Energy benefits

Trehalose - an ideal energy provider for an active lifestyle

Introduction

Trehalose is a 'new' naturally occurring non-reducing disaccharide composed of two glucose molecules linked by an a 1-1 bond. This linkage in sugars is rare and confers high stability to the molecule, and also provides unique functional and nutritional properties. Trehalose occurs widely in nature and has been consumed regularly in small quantities as part of our diet. Commercially, trehalose is produced from starch by a proprietary enzymatic process developed by the Hayashibara Company, Okayama, Japan. It is now available in Europe as a new food ingredient and has full regulatory approval.¹

Trehalose is a non-reducing sugar that is highly process and shelf stable. It is only half the sweetness of sucrose, but is similar in its functionality, and can be readily used in a wide range of food products including beverages, chocolate and sugar confectionery, bakery products, ice cream and dairy products.

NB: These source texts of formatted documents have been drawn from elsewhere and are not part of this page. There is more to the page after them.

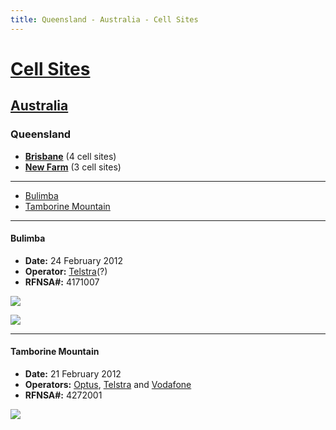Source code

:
 ```yaml
---
title: Queensland - Australia - Cell Sites
---
```


# [Cell Sites](../../)

## [Australia](../)

### Queensland

* **[Brisbane](brisbane)** (4 cell sites)
* **[New Farm](new-farm)** (3 cell sites)

---

* [Bulimba](#bulimba)
* [Tamborine Mountain](#tamborine-mountain)

---

#### Bulimba

* **Date:** 24 February 2012
* **Operator:** [Telstra]\(?)
* **RFNSA#:** 4171007

![](https://f001.backblazeb2.com/file/CellSites/AU/QLD/20120224-124044.jpg)

![](https://f001.backblazeb2.com/file/CellSites/AU/QLD/20120224-124111.jpg)

---

#### Tamborine Mountain

* **Date:** 21 February 2012
* **Operators:** [Optus], [Telstra] and [Vodafone]
* **RFNSA#:** 4272001

![](https://f001.backblazeb2.com/file/CellSites/AU/QLD/20120221-121612.jpg)

[Telstra]: https://en.wikipedia.org/wiki/Telstra
[Optus]: https://en.wikipedia.org/wiki/Optus
[Vodafone]: https://en.wikipedia.org/wiki/Vodafone_(Australia)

It is a fully caloric sugar. Once ingested trehalose is broken down to glucose by the specific enzyme trehalase, found in the small intestine². However, it has a lower insulin response and a prolonged glucose release when compared with many other sugars, such as glucose and maltose³. These properties combined with its low cariogenicity⁴ and low sweetness makes trehalose an ideal energy source in food and beverage products specifically formulated for the 'lifestyle' and 'sports' nutrition markets.

Product Opportunities

• Lifestyle products Trehalose is an ideal carbohydrate for use in lifestyle products, which are formulated to alleviate fatigue and stress in a busy lifestyle. The properties of trehalose, which make it particularly suited for use in this area are:

  - Its pattern of energy release results in lower peaks and shallower troughs in blood glucose

  - Longer period of energy availability

  - Lower insulin response

  - Better mental alertness
  

• Sports nutrition products Trehalose has been shown to be a suitable energy source when consumed before, during and after exercise. The properties of trehalose, which make it particularly suited for these products are:

  - Does not promote excessive insulin release

  - Lower peak glucose and more sustained energy release

  - Empties quickly from the stomach

  - Low caries-promoting properties

  - Palatable, but not too sweet

  - Non laxative

Key Scientific Findings

A research programme to evaluate the biochemical and nutritional properties of trehalose has been carried out. The key findings were:

1. Lower blood glucose

'In glucose tolerance trials there is a lower blood glucose peak, and a more sustained release of energy compared with glucose'

The pattern of glucose release is different for trehalose compared to glucose or maltose. In a number of studies, carried out with various concentration of trehalose ranging from 5-20% sugar, lower peak blood glucose is seen when compared to glucose^5,6,7 and maltose⁶ in glucose tolerance tests. For details see Figures 1 below.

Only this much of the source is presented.